Buxton is on the move

Guyanese finally know where those who use the language of power sharing really stand. For years David Hinds and friends have called for reconciliation, dialogue, understanding, reaching-out and all of the things that make for forward movement. Now that the people on the ground in the village of Buxton have embarked on such a path, Hinds has come out flatly against accommodation. Hinds’ tirade against some of the community leaders in Buxton has been occasioned by President Jagdeo’s visit to the village. He is mortified that, against all his predictions, that the people of Buxton welcomed the president and his team with open arms. As I stated in a recent article, positive developments in Guyana make those dedicated only to opposition for the sake of opposition very sad.
David Hinds is a member of the WPA, a group that has absolutely no following in Guyana. Yet, the same group has the audacity to make all kinds of demands on the PPPC and the PNCR. The unconscionable demands have now been expanded. Now Hinds wants the people of Buxton to go backward rather forward. Now he wants a few overseas WPA people to tell the people of Buxton what to do. Those demands have been forcefully rejected.
The leaders and people of Buxton have shown great courage by walking away from those who are stuck in the past. This historic village has now taken a bold step forward, and the few manufacturers of discord have been left behind.
Subaltern historians and social theorists have produced a huge body of literature demonstrating the inherent common sense of local leadership. One can think of E.P. Thompson’s epic – The Making of the English Working Class; of Walter Rodney’s writings on Jamaica and Guyana; or of the massive historical productions of the Indian subaltern school. The gist of this subaltern historiography is that locally grounded knowledge is the most authentic basis for praxis.
President Jagdeo made two statements recently that are worth repeating. The first one is counter-intuitive.  While commissioning a water treatment plant at Cotton Tree, Berbice, the president said he and the cabinet are impatient about development. The message is that economic and social development is always urgent, always something in the making. The completion on one project should be seen as only the starting point of another.
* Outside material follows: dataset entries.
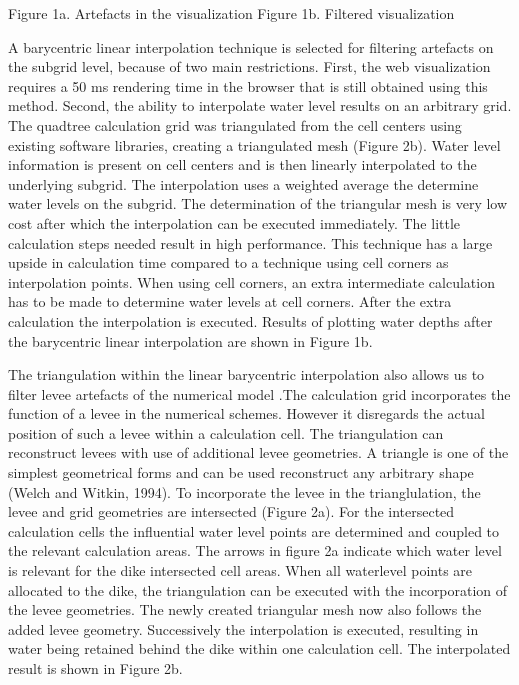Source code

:\documentclass[a4paper]{article}
\begin{document}
Figure 1a.  Artefacts in the visualization                      Figure 1b.  Filtered visualization

A barycentric linear interpolation technique is selected for filtering artefacts on the subgrid level, because of two main restrictions. First, the web visualization requires a 50 ms rendering time in the browser that is still obtained using this method. Second, the ability to interpolate water level results on an arbitrary grid. The quadtree calculation grid was triangulated from the cell centers using existing software libraries, creating a triangulated mesh (Figure 2b). Water level information is present on cell centers and is then linearly interpolated to the underlying subgrid. The interpolation uses a weighted average the determine water levels on the subgrid. The determination of the triangular mesh is very low cost after which the interpolation can be executed immediately. The little calculation steps needed result in high performance. This technique has a large upside in calculation time compared to a technique using cell corners as interpolation points. When using cell corners, an extra intermediate calculation has to be made to determine water levels at cell corners. After the extra calculation the interpolation is executed. Results of plotting water depths after the barycentric linear interpolation are shown in Figure 1b.

The triangulation within the linear barycentric interpolation also allows us to filter levee artefacts of the numerical model .The calculation grid incorporates the function of a levee in the numerical schemes. However it disregards the actual position of such a levee within a calculation cell. The triangulation can reconstruct levees with use of additional levee geometries. A triangle is one of the simplest geometrical forms and can be used reconstruct any arbitrary shape (Welch and Witkin, 1994). To incorporate the levee in the trianglulation, the levee and grid geometries are intersected (Figure 2a). For the intersected calculation cells the influential water level points are determined and coupled to the relevant calculation areas. The arrows in figure 2a indicate which water level is relevant for the dike intersected cell areas. When all waterlevel points are allocated to the dike, the triangulation can be executed with the incorporation of the levee geometries. The newly created triangular mesh now also follows the added levee geometry. Successively the interpolation is executed, resulting in water being retained behind the dike within one calculation cell. The interpolated result is shown in Figure 2b.
\end{document}
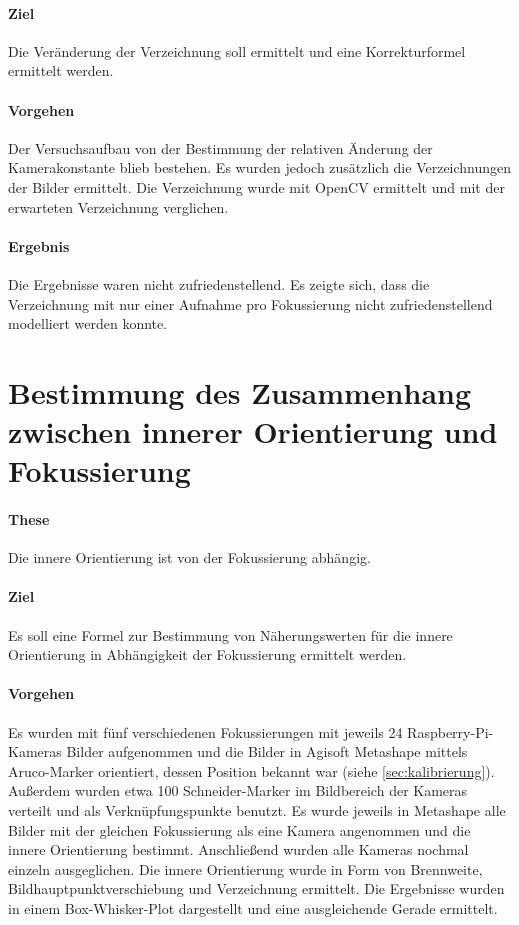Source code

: \documentclass[./00PhotoBox.tex]{subfiles}
\begin{document}
\paragraph{Ziel}
Die Veränderung der Verzeichnung soll ermittelt und eine Korrekturformel ermittelt werden.

\paragraph{Vorgehen}
Der Versuchsaufbau von der Bestimmung der relativen Änderung der Kamerakonstante blieb bestehen. Es wurden jedoch zusätzlich die Verzeichnungen der Bilder ermittelt. Die Verzeichnung wurde mit OpenCV ermittelt und mit der erwarteten Verzeichnung verglichen.

\paragraph{Ergebnis}
Die Ergebnisse waren nicht zufriedenstellend. Es zeigte sich, dass die Verzeichnung mit nur einer Aufnahme pro Fokussierung nicht zufriedenstellend modelliert werden konnte.

\section{Bestimmung des Zusammenhang zwischen innerer Orientierung und Fokussierung}

\paragraph{These}
Die innere Orientierung ist von der Fokussierung abhängig.

\paragraph{Ziel}
Es soll eine Formel zur Bestimmung von Näherungswerten für die innere Orientierung in Abhängigkeit der Fokussierung ermittelt werden.

\paragraph{Vorgehen}
Es wurden mit fünf verschiedenen Fokussierungen mit jeweils 24 Raspberry-Pi-Kameras Bilder aufgenommen und die Bilder in Agisoft Metashape mittels Aruco-Marker orientiert, dessen Position bekannt war (siehe \autoref{sec:kalibrierung}). Außerdem wurden etwa 100 Schneider-Marker im Bildbereich der Kameras verteilt und als Verknüpfungspunkte benutzt. Es wurde jeweils in Metashape alle Bilder mit der gleichen Fokussierung als eine Kamera angenommen und die innere Orientierung bestimmt. Anschließend wurden alle Kameras nochmal einzeln ausgeglichen. Die innere Orientierung wurde in Form von Brennweite, Bildhauptpunktverschiebung und Verzeichnung ermittelt. Die Ergebnisse wurden in einem Box-Whisker-Plot dargestellt und eine ausgleichende Gerade ermittelt.
\end{document}
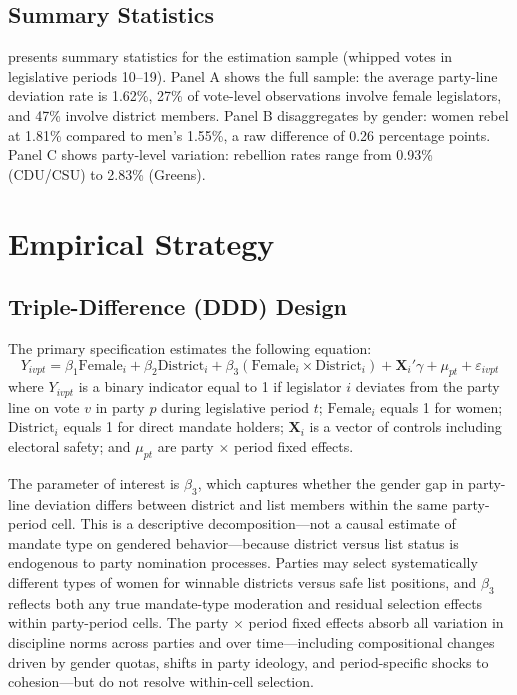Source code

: \documentclass[12pt]{article}
\begin{document}
\subsection{Summary Statistics}

 presents summary statistics for the estimation sample (whipped votes in legislative periods 10--19). Panel A shows the full sample: the average party-line deviation rate is 1.62\%, 27\% of vote-level observations involve female legislators, and 47\% involve district members. Panel B disaggregates by gender: women rebel at 1.81\% compared to men's 1.55\%, a raw difference of 0.26 percentage points. Panel C shows party-level variation: rebellion rates range from 0.93\% (CDU/CSU) to 2.83\% (Greens).




\section{Empirical Strategy}\label{sec:strategy}

\subsection{Triple-Difference (DDD) Design}

The primary specification estimates the following equation:
\begin{equation}\label{eq:ddd}
Y_{ivpt} = \beta_1 \text{Female}_i + \beta_2 \text{District}_i + \beta_3 (\text{Female}_i \times \text{District}_i) + \mathbf{X}_i'\gamma + \mu_{pt} + \varepsilon_{ivpt}
\end{equation}
where $Y_{ivpt}$ is a binary indicator equal to 1 if legislator $i$ deviates from the party line on vote $v$ in party $p$ during legislative period $t$; $\text{Female}_i$ equals 1 for women; $\text{District}_i$ equals 1 for direct mandate holders; $\mathbf{X}_i$ is a vector of controls including electoral safety; and $\mu_{pt}$ are party $\times$ period fixed effects.

The parameter of interest is $\beta_3$, which captures whether the gender gap in party-line deviation differs between district and list members within the same party-period cell. This is a descriptive decomposition---not a causal estimate of mandate type on gendered behavior---because district versus list status is endogenous to party nomination processes. Parties may select systematically different types of women for winnable districts versus safe list positions, and $\beta_3$ reflects both any true mandate-type moderation and residual selection effects within party-period cells. The party $\times$ period fixed effects absorb all variation in discipline norms across parties and over time---including compositional changes driven by gender quotas, shifts in party ideology, and period-specific shocks to cohesion---but do not resolve within-cell selection.
\end{document}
The second statement was made at the opening ceremony of Building Expo recently held at the Providence Stadium. On that occasion President Jagdeo said that development goes beyond bricks and mortar, beyond the hardware of infrastructure. It is rather about building dreams and realizing them. Those dreams belong to all Guyanese, and the people of Buxton are no exception.
The villagers of Buxton and visitors to that community can see the bricks and mortar as roads and bridges go up. What is happening there is deeper and more enduring. We are witnessing nothing less than the renaissance of this historic village. A great partnership has begun.
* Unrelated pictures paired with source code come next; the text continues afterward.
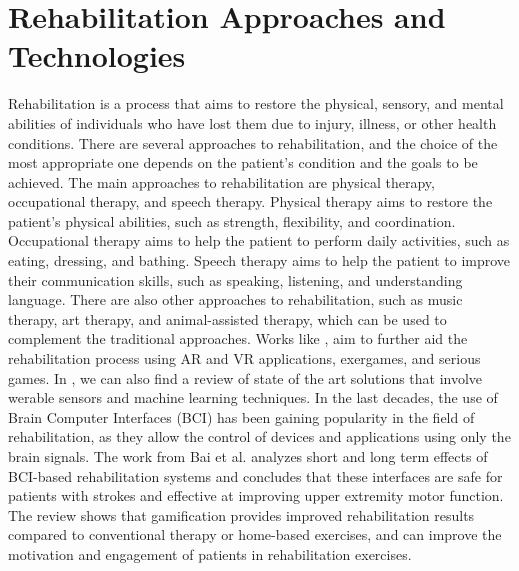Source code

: \section{Rehabilitation Approaches and Technologies}
Rehabilitation is a process that aims to restore the physical, sensory, and mental abilities of individuals who have lost them due to injury, illness, or other health conditions.
There are several approaches to rehabilitation, and the choice of the most appropriate one depends on the patient's condition and the goals to be achieved.
The main approaches to rehabilitation are physical therapy, occupational therapy, and speech therapy.
Physical therapy aims to restore the patient's physical abilities, such as strength, flexibility, and coordination.
Occupational therapy aims to help the patient to perform daily activities, such as eating, dressing, and bathing.
Speech therapy aims to help the patient to improve their communication skills, such as speaking, listening, and understanding language.
There are also other approaches to rehabilitation, such as music therapy, art therapy, and animal-assisted therapy, which can be used to complement the traditional approaches.
Works like \cite{202306.0333, 5567156, 10.4108/icst.pervasivehealth.2014.255277, trombetta}, aim to further aid the rehabilitation process using AR and VR applications, exergames, and serious games.
In \cite{BOUKHENNOUFA2022103197}, we can also find a review of state of the art solutions that involve werable sensors and machine learning techniques.
In the last decades, the use of Brain Computer Interfaces (BCI) has been gaining popularity in the field of rehabilitation, as they allow the control of devices and applications using only the brain signals.
The work from Bai et al. \cite{bai_immediate_2020} analyzes short and long term effects of BCI-based rehabilitation systems and concludes that these interfaces are safe for patients with strokes and effective at improving upper extremity motor function.
The review \cite{alfieri_gamification_2022} shows that gamification provides improved rehabilitation results compared to conventional therapy or home-based exercises, and can improve the motivation and engagement of patients in rehabilitation exercises.

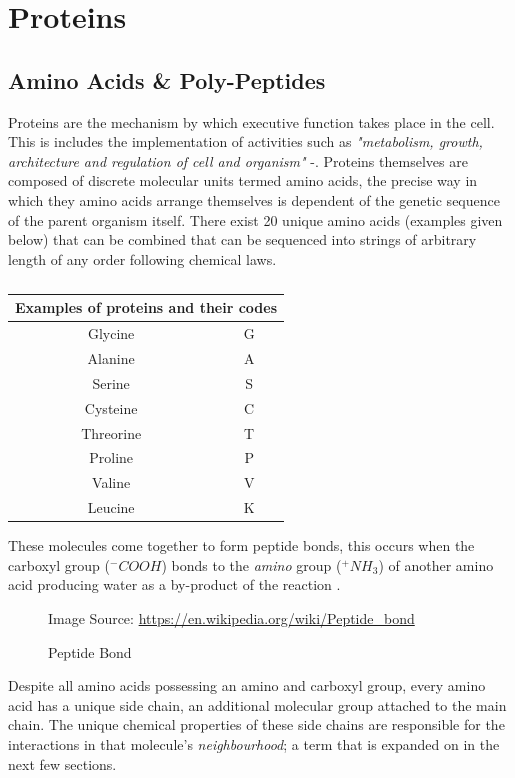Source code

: \section{Proteins}
\subsection{Amino Acids \& Poly-Peptides}
Proteins are the mechanism by which
executive function takes place in the cell. 
This is includes the implementation
of activities such as \emph{"metabolism, growth,
architecture and regulation of cell and organism"} -\cite{lesk}.
Proteins themselves are composed
of discrete molecular units termed amino acids, the precise
way in which they amino acids arrange themselves is dependent
of the genetic sequence of the parent organism itself.
There exist 20 unique amino acids (examples given below) that can be combined
that can be sequenced into strings of 
arbitrary length of any order following chemical laws.
\begin{table}
    \begin{center}
        \caption{}
\begin{tabular}{||c | c||}
    \hline
    \multicolumn{2}{||c||}{Examples of proteins and their codes}\\
    \hline\hline
    Glycine & G  \\ 
    \hline
    Alanine & A \\
    \hline
    Serine & S  \\
    \hline
    Cysteine & C  \\
    \hline
    Threorine & T \\ 
    \hline
    Proline & P \\
    \hline
    Valine &  V\\
    \hline
    Leucine & K \\ [1ex] 
    \hline
\end{tabular}
\end{center}
\end{table}
These molecules come together to form peptide bonds,
this occurs when the carboxyl group ($^-COOH$) bonds to the
\emph{amino} group ($^+NH_3$) of another amino acid producing 
water as a by-product of the reaction \cite{lesk}.
\begin{figure}
    \caption{Peptide Bond}
     
    \scriptsize{\dag Image Source: \url{https://en.wikipedia.org/wiki/Peptide_bond}}
\end{figure}
Despite all amino acids possessing an amino and
carboxyl group, every amino acid has a unique side chain,
an additional molecular group attached to the main chain.
The unique chemical properties of these side chains are responsible
for the interactions in that molecule's \emph{neighbourhood};
a term that is expanded on in the next few sections.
Make no mistake about what the career hardliners will say and do. They will attack this partnership. They will call the local leaders all kinds of names. They will manufacture narratives and images of betrayal. They will fret and cuss. They will dig up the past and infuse in it cocktails of emotionalism. They will do all of this in order to arrest progress, in order to bludgeon national unity, in order to maintain their status within the community of hardliners.
What we do know is this – Buxton and Buxtonians are on the move, and the hardliners will not be able to stop them.